For those not up on either the Knights of the Round Table or Dan Brown's best-seller, the back story: The grail was the cup Jesus passed around the table to his disciples at the Last Supper. Later, Joseph of Arimathea caught Jesus' blood in it as he hung on the cross. During the Middle Ages, knights sought it in all sorts of unlikely places, giving rise to narratives of heroism and devotion that are still read today.
Among the knights associated with the quest for the Holy Grail was Parsifal.
Kreplin has painted two pictures of the knight, one of him as a young man receiving his mission to retrieve the grail, the other of him as an adult in ecstasy at the sight of it.
Kreplin's images are not historicist; there are no knights in shining armor mounted on noble steeds. He has appropriated media images from the time of his youth, the 1950s.
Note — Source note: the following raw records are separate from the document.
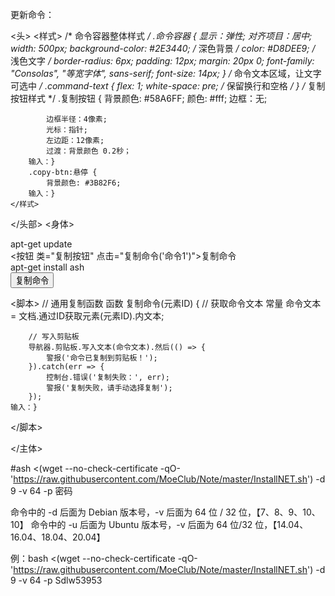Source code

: 更新命令：


<头>
    <meta charset="UTF-8">
    <title>命令复制示例</title>
    <样式>
        /* 命令容器整体样式 */
        .命令容器 {
            显示：弹性;
            对齐项目：居中;
            width: 500px;
            background-color: #2E3440; /* 深色背景 */
            color: #D8DEE9;           /* 浅色文字 */
            border-radius: 6px;
            padding: 12px;
            margin: 20px 0;
            font-family: "Consolas", "等宽字体", sans-serif;
            font-size: 14px;
        }
        /* 命令文本区域，让文字可选中 */
        .command-text {
            flex: 1;
            white-space: pre; /* 保留换行和空格 */
        }
        /* 复制按钮样式 */
        .复制按钮 {
            背景颜色: #58A6FF;
            颜色: #fff;
            边框：无;
             
            边框半径：4像素;
            光标：指针;
            左边距：12像素;
            过渡：背景颜色 0.2秒；
        输入：}
        .copy-btn:悬停 {
            背景颜色: #3B82F6;
        输入：}
    </样式>
</头部>
<身体>


<div class="命令容器">
    <div class="command-text" id="cmd1">apt-get update</div>
    <按钮 类="复制按钮" 点击="复制命令('命令1')">复制命令</按钮>
</div>


<div class="命令容器">
    <div class="command-text" id="cmd2">apt-get install ash</div>
    <button class="copy-btn" onclick="copyCmd('cmd2')">复制命令</button>
</div>

<脚本>
    // 通用复制函数
    函数 复制命令(元素ID) {
        // 获取命令文本
        常量 命令文本 = 文档.通过ID获取元素(元素ID).内文本;
        
        // 写入剪贴板
        导航器.剪贴板.写入文本(命令文本).然后(() => {
            警报('命令已复制到剪贴板！');
        }).catch(err => {
            控制台.错误('复制失败：', err);
            警报('复制失败，请手动选择复制');
        });
    输入：}
</脚本>

</主体>
  </html>













#ash <(wget --no-check-certificate -qO- 'https://raw.githubusercontent.com/MoeClub/Note/master/InstallNET.sh') -d 9 -v 64 -p 密码






命令中的 -d 后面为 Debian 版本号，-v 后面为 64 位 / 32 位，【7、8、9、10、10】
命令中的 -u 后面为 Ubuntu 版本号，-v 后面为 64 位/32 位，【14.04、16.04、18.04、20.04】


例：bash <(wget --no-check-certificate -qO- 'https://raw.githubusercontent.com/MoeClub/Note/master/InstallNET.sh') -d 9 -v 64 -p Sdlw53953
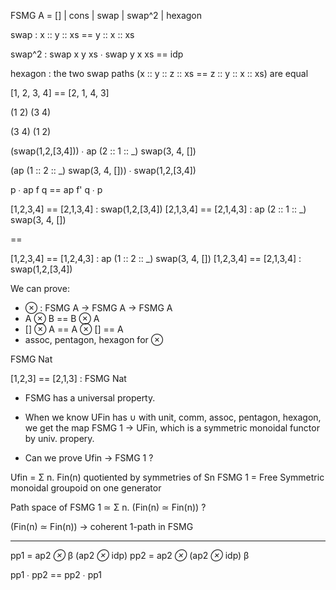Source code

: 

FSMG A = [] | cons | swap | swap^2 | hexagon

swap : x :: y :: xs == y :: x :: xs

swap^2 : swap x y xs ∙ swap y x xs == idp

hexagon : the two swap paths (x :: y :: z :: xs == z :: y :: x :: xs)  are equal


[1, 2, 3, 4] == [2, 1, 4, 3]

(1 2) (3 4)

(3 4) (1 2)

(swap(1,2,[3,4])) ∙ ap (2 :: 1 :: _) swap(3, 4, [])

(ap (1 :: 2 :: _) swap(3, 4, [])) ∙ swap(1,2,[3,4])

p ∙ ap f q == ap f' q ∙ p


[1,2,3,4] == [2,1,3,4] : swap(1,2,[3,4])
[2,1,3,4] == [2,1,4,3] : ap (2 :: 1 :: _) swap(3, 4, [])

==

[1,2,3,4] == [1,2,4,3] : ap (1 :: 2 :: _) swap(3, 4, [])
[1,2,3,4] == [2,1,3,4] : swap(1,2,[3,4])



We can prove:

- ⊗ : FSMG A -> FSMG A -> FSMG A
- A ⊗ B == B ⊗ A
- [] ⊗ A == A ⊗ [] == A
- assoc, pentagon, hexagon for ⊗

FSMG Nat

[1,2,3] == [2,1,3] : FSMG Nat

- FSMG has a universal property.

- When we know UFin has ∪ with unit, comm, assoc, pentagon, hexagon, we get the map
  FSMG 1 -> UFin, which is a symmetric monoidal functor by univ. propery.

- Can we prove Ufin -> FSMG 1 ?

Ufin = Σ n. Fin(n) quotiented by symmetries of Sn
FSMG 1 = Free Symmetric monoidal groupoid on one generator

Path space of FSMG 1 ≃ Σ n. (Fin(n) ≃ Fin(n)) ?

(Fin(n) ≃ Fin(n)) -> coherent 1-path in FSMG



---


pp1 = ap2 _⊗_ β (ap2 _⊗_ idp)
pp2 = ap2 _⊗_ (ap2 _⊗_ idp) β

pp1 ∙ pp2 == pp2 ∙ pp1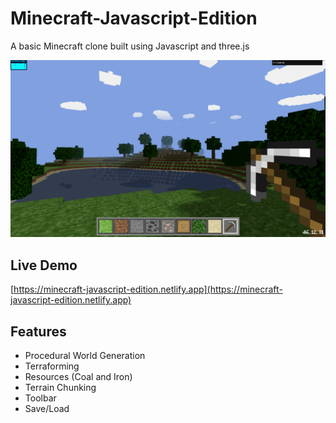 # Minecraft-Javascript-Edition
A basic Minecraft clone built using Javascript and three.js

![screenshot](/screenshots/1.png)

## Live Demo
[https://minecraft-javascript-edition.netlify.app](https://minecraft-javascript-edition.netlify.app)

## Features
- Procedural World Generation
- Terraforming
- Resources (Coal and Iron)
- Terrain Chunking
- Toolbar
- Save/Load

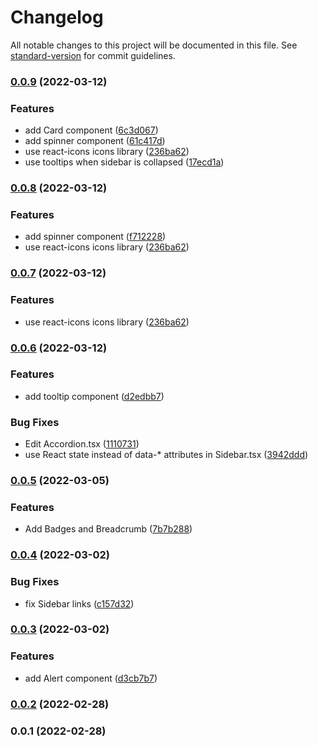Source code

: # Changelog

All notable changes to this project will be documented in this file. See [standard-version](https://github.com/conventional-changelog/standard-version) for commit guidelines.

### [0.0.9](https://github.com/bacali95/flowbite-react/compare/v0.0.6...v0.0.9) (2022-03-12)


### Features

* add Card component ([6c3d067](https://github.com/bacali95/flowbite-react/commit/6c3d067eb01022d5e444c38362b917aaa4c0f9d7))
* add spinner component ([61c417d](https://github.com/bacali95/flowbite-react/commit/61c417dcc73df86339d5e6499b79873db2fb8a30))
* use react-icons icons library ([236ba62](https://github.com/bacali95/flowbite-react/commit/236ba627fe2da61938cce05b16fc865c76a83e8a))
* use tooltips when sidebar is collapsed ([17ecd1a](https://github.com/bacali95/flowbite-react/commit/17ecd1a45a6dc6ad504e33dd4b1af968e7f97314))

### [0.0.8](https://github.com/bacali95/flowbite-react/compare/v0.0.6...v0.0.8) (2022-03-12)


### Features

* add spinner component ([f712228](https://github.com/bacali95/flowbite-react/commit/f7122285695db48eb6b2402f3f568a0d18cc95fd))
* use react-icons icons library ([236ba62](https://github.com/bacali95/flowbite-react/commit/236ba627fe2da61938cce05b16fc865c76a83e8a))

### [0.0.7](https://github.com/bacali95/flowbite-react/compare/v0.0.6...v0.0.7) (2022-03-12)


### Features

* use react-icons icons library ([236ba62](https://github.com/bacali95/flowbite-react/commit/236ba627fe2da61938cce05b16fc865c76a83e8a))

### [0.0.6](https://github.com/bacali95/flowbite-react/compare/v0.0.5...v0.0.6) (2022-03-12)


### Features

* add tooltip component ([d2edbb7](https://github.com/bacali95/flowbite-react/commit/d2edbb78f91d632a832c0ee5b993080f07de46c9))


### Bug Fixes

* Edit Accordion.tsx ([1110731](https://github.com/bacali95/flowbite-react/commit/1110731209c4976f1539cf4fca777b8587783bc0))
* use React state instead of data-* attributes in Sidebar.tsx ([3942ddd](https://github.com/bacali95/flowbite-react/commit/3942ddd65111d67f465c421720ab9a4c24af5e4d))

### [0.0.5](https://github.com/bacali95/flowbite-react/compare/v0.0.4...v0.0.5) (2022-03-05)


### Features

* Add Badges and Breadcrumb ([7b7b288](https://github.com/bacali95/flowbite-react/commit/7b7b288763aee5d2baebc8052f370f60e8d9df3a))

### [0.0.4](https://github.com/bacali95/flowbite-react/compare/v0.0.3...v0.0.4) (2022-03-02)


### Bug Fixes

* fix Sidebar links ([c157d32](https://github.com/bacali95/flowbite-react/commit/c157d3224aa88a18b29090ecd03d71450a022fdd))

### [0.0.3](https://github.com/bacali95/flowbite-react/compare/v0.0.2...v0.0.3) (2022-03-02)


### Features

* add Alert component ([d3cb7b7](https://github.com/bacali95/flowbite-react/commit/d3cb7b7effd52d2180666bd5ed564ace6e8474af))

### [0.0.2](https://github.com/bacali95/flowbite-react/compare/v0.0.1...v0.0.2) (2022-02-28)

### 0.0.1 (2022-02-28)
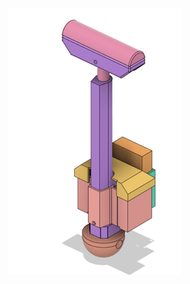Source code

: 



![Figure 5 Modèle numérique 3D du cric motorisé conçu par Nicolas Sicard en 2022 chez Rupico.](media/Pasted%20image%2020230416164232.png)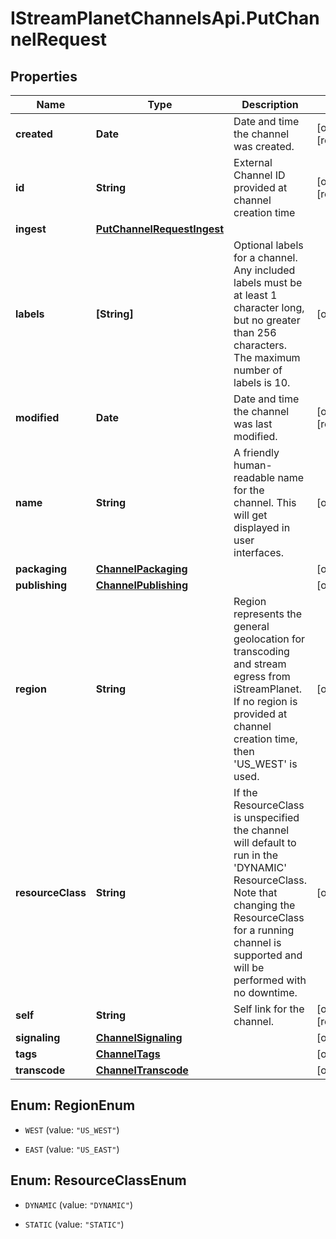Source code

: # IStreamPlanetChannelsApi.PutChannelRequest

## Properties

Name | Type | Description | Notes
------------ | ------------- | ------------- | -------------
**created** | **Date** | Date and time the channel was created. | [optional] [readonly] 
**id** | **String** | External Channel ID provided at channel creation time | [optional] [readonly] 
**ingest** | [**PutChannelRequestIngest**](PutChannelRequestIngest.md) |  | 
**labels** | **[String]** | Optional labels for a channel. Any included labels must be at least 1 character long, but no greater than 256 characters. The maximum number of labels is 10. | [optional] 
**modified** | **Date** | Date and time the channel was last modified. | [optional] [readonly] 
**name** | **String** | A friendly human-readable name for the channel. This will get displayed in user interfaces. | [optional] 
**packaging** | [**ChannelPackaging**](ChannelPackaging.md) |  | [optional] 
**publishing** | [**ChannelPublishing**](ChannelPublishing.md) |  | [optional] 
**region** | **String** | Region represents the general geolocation for transcoding and stream egress from iStreamPlanet. If no region is provided at channel creation time, then &#39;US_WEST&#39; is used. | [optional] 
**resourceClass** | **String** | If the ResourceClass is unspecified the channel will default to run in the &#39;DYNAMIC&#39; ResourceClass. Note that changing the ResourceClass for a running channel is supported and will be performed with no downtime. | [optional] 
**self** | **String** | Self link for the channel. | [optional] [readonly] 
**signaling** | [**ChannelSignaling**](ChannelSignaling.md) |  | [optional] 
**tags** | [**ChannelTags**](ChannelTags.md) |  | [optional] 
**transcode** | [**ChannelTranscode**](ChannelTranscode.md) |  | [optional] 



## Enum: RegionEnum


* `WEST` (value: `"US_WEST"`)

* `EAST` (value: `"US_EAST"`)





## Enum: ResourceClassEnum


* `DYNAMIC` (value: `"DYNAMIC"`)

* `STATIC` (value: `"STATIC"`)




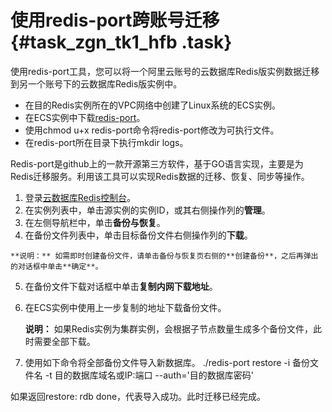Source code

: # 使用redis-port跨账号迁移 {#task_zgn_tk1_hfb .task}

使用redis-port工具，您可以将一个阿里云账号的云数据库Redis版实例数据迁移到另一个账号下的云数据库Redis版实例中。

-   在目的Redis实例所在的VPC网络中创建了Linux系统的ECS实例。
-   在ECS实例中下载[redis-port](http://docs-aliyun.cn-hangzhou.oss.aliyun-inc.com/assets/attach/85829/cn_zh/1533199526614/redis-port%282%29?spm=a2c4g.11186623.2.10.1b5447ceE6Wtwt)。
-   使用chmod u+x redis-port命令将redis-port修改为可执行文件。
-   在redis-port所在目录下执行mkdir logs。

Redis-port是github上的一款开源第三方软件，基于GO语言实现，主要是为Redis迁移服务。利用该工具可以实现Redis数据的迁移、恢复、同步等操作。

1.  登录[云数据库Redis控制台](http://http、)。 
2.   在实例列表中，单击源实例的实例ID，或其右侧操作列的**管理**。 
3.   在左侧导航栏中，单击**备份与恢复**。 
4.   在备份文件列表中，单击目标备份文件右侧操作列的**下载**。 

    **说明：** 如需即时创建备份文件，请单击备份与恢复页右侧的**创建备份**，之后再弹出的对话框中单击**确定**。

5.   在备份文件下载对话框中单击**复制内网下载地址**。 
6.  在ECS实例中使用上一步复制的地址下载备份文件。 

    **说明：** 如果Redis实例为集群实例，会根据子节点数量生成多个备份文件，此时需要全部下载。

7.  使用如下命令将全部备份文件导入新数据库。 ./redis-port restore -i 备份文件名 -t 目的数据库域名或IP:端口 --auth='目的数据库密码' 

如果返回restore: rdb done，代表导入成功。此时迁移已经完成。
The adult Parsifal is a businessman wearing a trench coat and fedora. His arms are open at his side like those of St. Francis in Giovanni Bellini's painting "The Ecstasy of St. Francis" at the Frick Museum. Through a window, the ziggurat roofline of the civil courts locates him in downtown St. Louis.
What makes the picture provocative, however, is that the sight that apparently leads Parsifal to ecstasy is not of the Holy Grail but of a shop window filled with women's high heels.
"Magdalene and the Freemasons," which shows Mary Magdalene playing pingpong in a basement rec room, alone with several men, has a few Brownian twists. The picture abounds in Masonic symbols. You probably need to have read the book (which I haven't) to know that Brown promotes the heresy that Magdalene was Christ's wife and the mother of his child.
Whether you buy the (bad) theology or the richly reinterpreted legend or not, you might find the paintings appealing. Crisply printed on canvas in the giclée technique, the images are delineated like those in a coloring book with broad painted blocks of flat color that do not always conform to the printed shapes' contours. The results are graphically bold yet airy. They make you want to pop open a bottle of Pepsi or maybe put a Chet Baker LP on the hi-fi.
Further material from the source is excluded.